▸ **Information**:
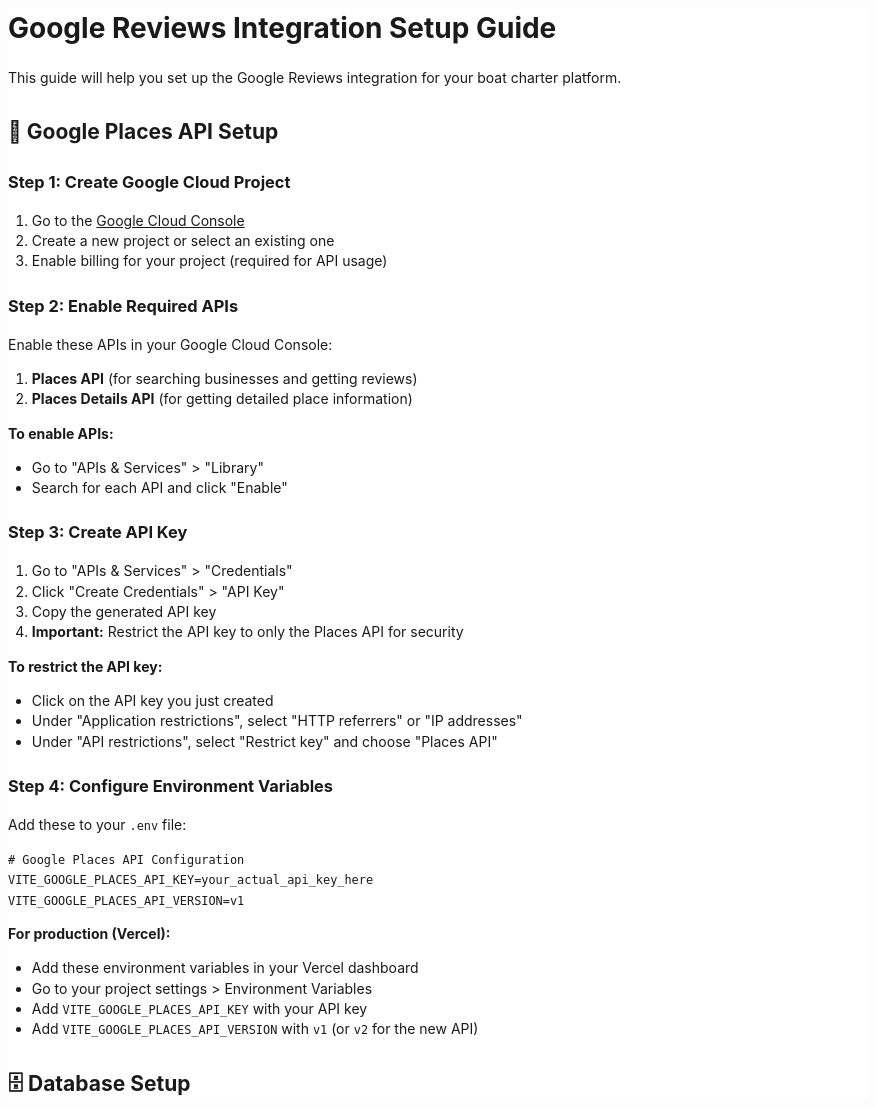 # Google Reviews Integration Setup Guide

This guide will help you set up the Google Reviews integration for your boat charter platform.

## 🔑 **Google Places API Setup**

### **Step 1: Create Google Cloud Project**

1. Go to the [Google Cloud Console](https://console.cloud.google.com/)
2. Create a new project or select an existing one
3. Enable billing for your project (required for API usage)

### **Step 2: Enable Required APIs**

Enable these APIs in your Google Cloud Console:

1. **Places API** (for searching businesses and getting reviews)
2. **Places Details API** (for getting detailed place information)

**To enable APIs:**
- Go to "APIs & Services" > "Library"
- Search for each API and click "Enable"

### **Step 3: Create API Key**

1. Go to "APIs & Services" > "Credentials"
2. Click "Create Credentials" > "API Key"
3. Copy the generated API key
4. **Important:** Restrict the API key to only the Places API for security

**To restrict the API key:**
- Click on the API key you just created
- Under "Application restrictions", select "HTTP referrers" or "IP addresses"
- Under "API restrictions", select "Restrict key" and choose "Places API"

### **Step 4: Configure Environment Variables**

Add these to your `.env` file:

```env
# Google Places API Configuration
VITE_GOOGLE_PLACES_API_KEY=your_actual_api_key_here
VITE_GOOGLE_PLACES_API_VERSION=v1
```

**For production (Vercel):**
- Add these environment variables in your Vercel dashboard
- Go to your project settings > Environment Variables
- Add `VITE_GOOGLE_PLACES_API_KEY` with your API key
- Add `VITE_GOOGLE_PLACES_API_VERSION` with `v1` (or `v2` for the new API)

## 🗄️ **Database Setup**
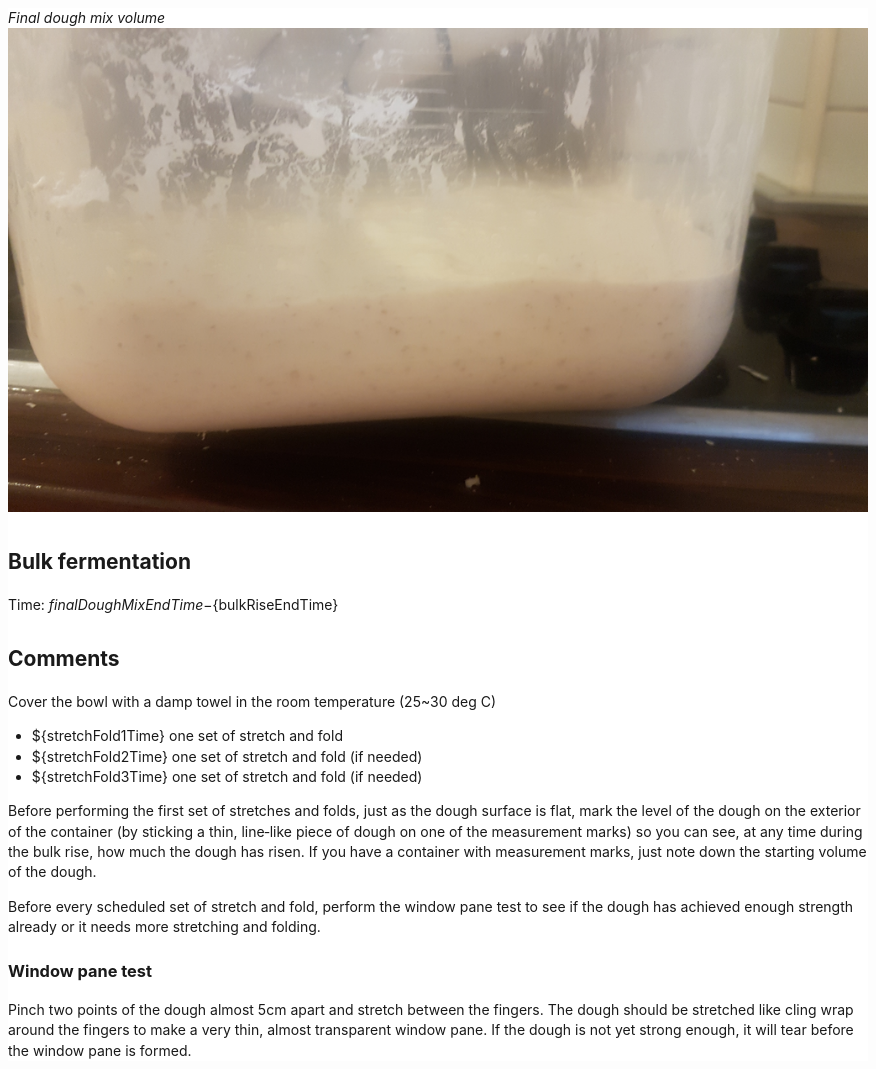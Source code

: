_Final dough mix volume_
![Final dough mix volume](images/Barbari-9/01-after-final-mix.jpg)

## Bulk fermentation
Time: ${finalDoughMixEndTime}-${bulkRiseEndTime}

## Comments
Cover the bowl with a damp towel in the room temperature (25~30 deg C)
- ${stretchFold1Time} one set of stretch and fold
- ${stretchFold2Time} one set of stretch and fold (if needed)
- ${stretchFold3Time} one set of stretch and fold (if needed)

Before performing the first set of stretches and folds, just as the dough surface is flat, mark the level of the dough on the exterior of the container (by sticking a thin, line‐like piece of dough on one of the measurement marks) so you can see, at any time during the bulk rise, how much the dough has risen. If you have a container with measurement marks, just note down the starting volume of the dough.

Before every scheduled set of stretch and fold, perform the window pane test to see if the dough has achieved enough strength already or it needs more stretching and folding. 

### Window pane test
Pinch two points of the dough almost 5cm apart and stretch between the fingers. The dough should be stretched like cling wrap around the fingers to make a very thin, almost transparent window pane. If the dough is not yet strong enough, it will tear before the window pane is formed.
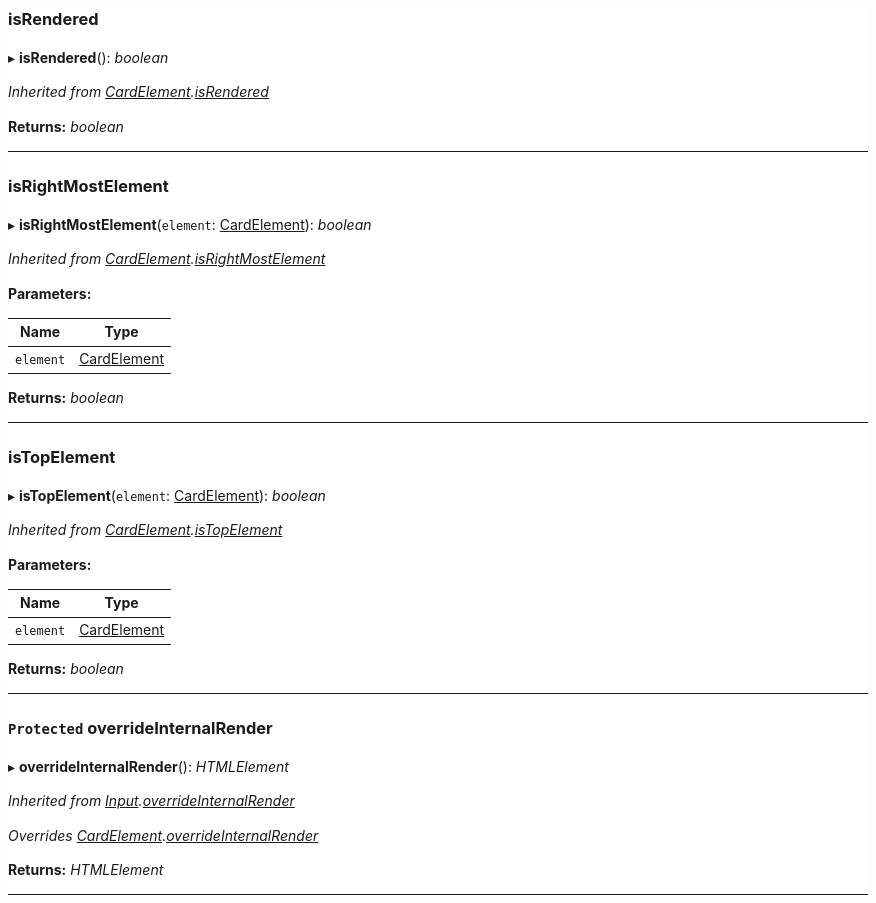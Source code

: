 ###  isRendered

▸ **isRendered**(): *boolean*

*Inherited from [CardElement](_card_elements_.cardelement.md).[isRendered](_card_elements_.cardelement.md#isrendered)*

**Returns:** *boolean*

___

###  isRightMostElement

▸ **isRightMostElement**(`element`: [CardElement](_card_elements_.cardelement.md)): *boolean*

*Inherited from [CardElement](_card_elements_.cardelement.md).[isRightMostElement](_card_elements_.cardelement.md#isrightmostelement)*

**Parameters:**

Name | Type |
------ | ------ |
`element` | [CardElement](_card_elements_.cardelement.md) |

**Returns:** *boolean*

___

###  isTopElement

▸ **isTopElement**(`element`: [CardElement](_card_elements_.cardelement.md)): *boolean*

*Inherited from [CardElement](_card_elements_.cardelement.md).[isTopElement](_card_elements_.cardelement.md#istopelement)*

**Parameters:**

Name | Type |
------ | ------ |
`element` | [CardElement](_card_elements_.cardelement.md) |

**Returns:** *boolean*

___

### `Protected` overrideInternalRender

▸ **overrideInternalRender**(): *HTMLElement*

*Inherited from [Input](_card_elements_.input.md).[overrideInternalRender](_card_elements_.input.md#protected-overrideinternalrender)*

*Overrides [CardElement](_card_elements_.cardelement.md).[overrideInternalRender](_card_elements_.cardelement.md#protected-overrideinternalrender)*

**Returns:** *HTMLElement*

___
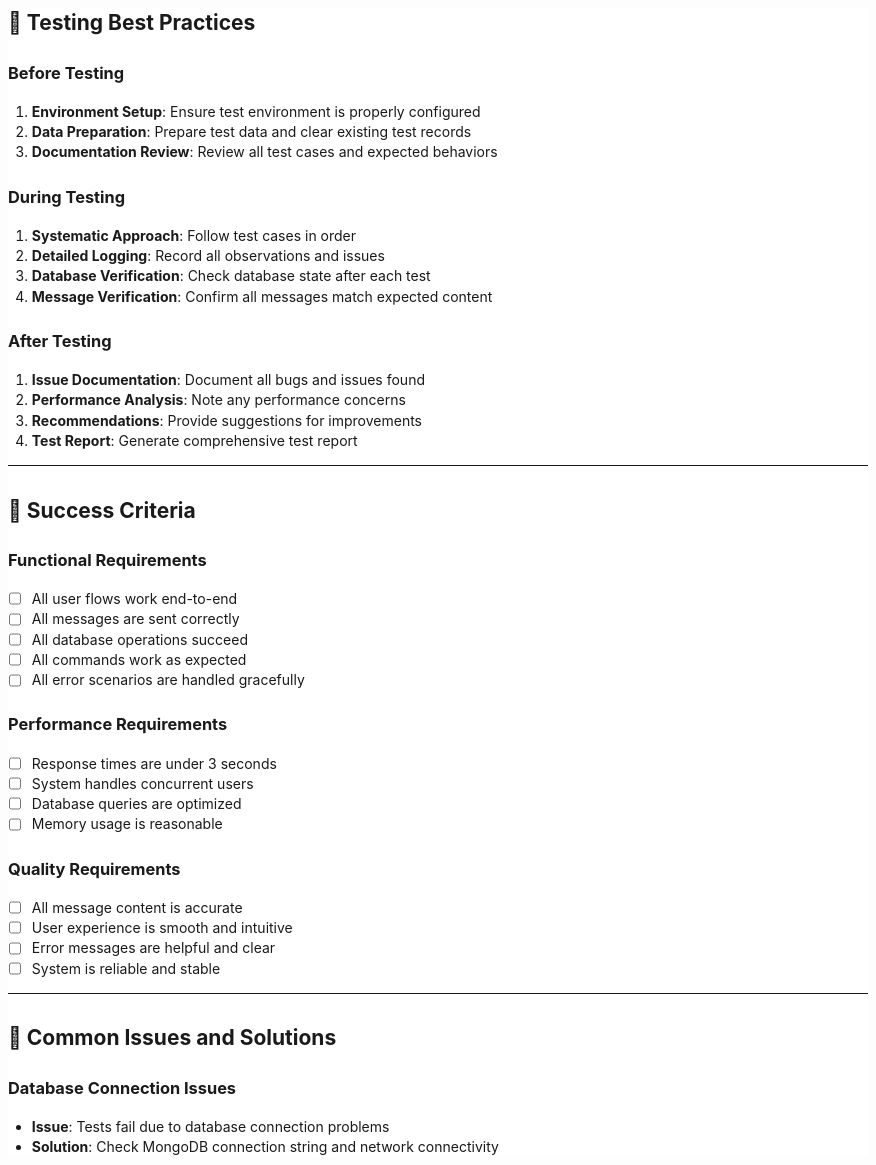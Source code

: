 
## 📝 **Testing Best Practices**

### **Before Testing**
1. **Environment Setup**: Ensure test environment is properly configured
2. **Data Preparation**: Prepare test data and clear existing test records
3. **Documentation Review**: Review all test cases and expected behaviors

### **During Testing**
1. **Systematic Approach**: Follow test cases in order
2. **Detailed Logging**: Record all observations and issues
3. **Database Verification**: Check database state after each test
4. **Message Verification**: Confirm all messages match expected content

### **After Testing**
1. **Issue Documentation**: Document all bugs and issues found
2. **Performance Analysis**: Note any performance concerns
3. **Recommendations**: Provide suggestions for improvements
4. **Test Report**: Generate comprehensive test report

---

## 🎯 **Success Criteria**

### **Functional Requirements**
- [ ] All user flows work end-to-end
- [ ] All messages are sent correctly
- [ ] All database operations succeed
- [ ] All commands work as expected
- [ ] All error scenarios are handled gracefully

### **Performance Requirements**
- [ ] Response times are under 3 seconds
- [ ] System handles concurrent users
- [ ] Database queries are optimized
- [ ] Memory usage is reasonable

### **Quality Requirements**
- [ ] All message content is accurate
- [ ] User experience is smooth and intuitive
- [ ] Error messages are helpful and clear
- [ ] System is reliable and stable

---

## 🚨 **Common Issues and Solutions**

### **Database Connection Issues**
- **Issue**: Tests fail due to database connection problems
- **Solution**: Check MongoDB connection string and network connectivity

▸ **Problem description**:
Write out exactly the lines above between the line with "- [ ] Response times are under 3 seconds" and the line with "## 🚨 **Common Issues and Solutions**", inclusive, and nothing beyond them.

▸ **Output of the exercise**:
- [ ] Response times are under 3 seconds
- [ ] System handles concurrent users
- [ ] Database queries are optimized
- [ ] Memory usage is reasonable

### **Quality Requirements**
- [ ] All message content is accurate
- [ ] User experience is smooth and intuitive
- [ ] Error messages are helpful and clear
- [ ] System is reliable and stable

---

## 🚨 **Common Issues and Solutions**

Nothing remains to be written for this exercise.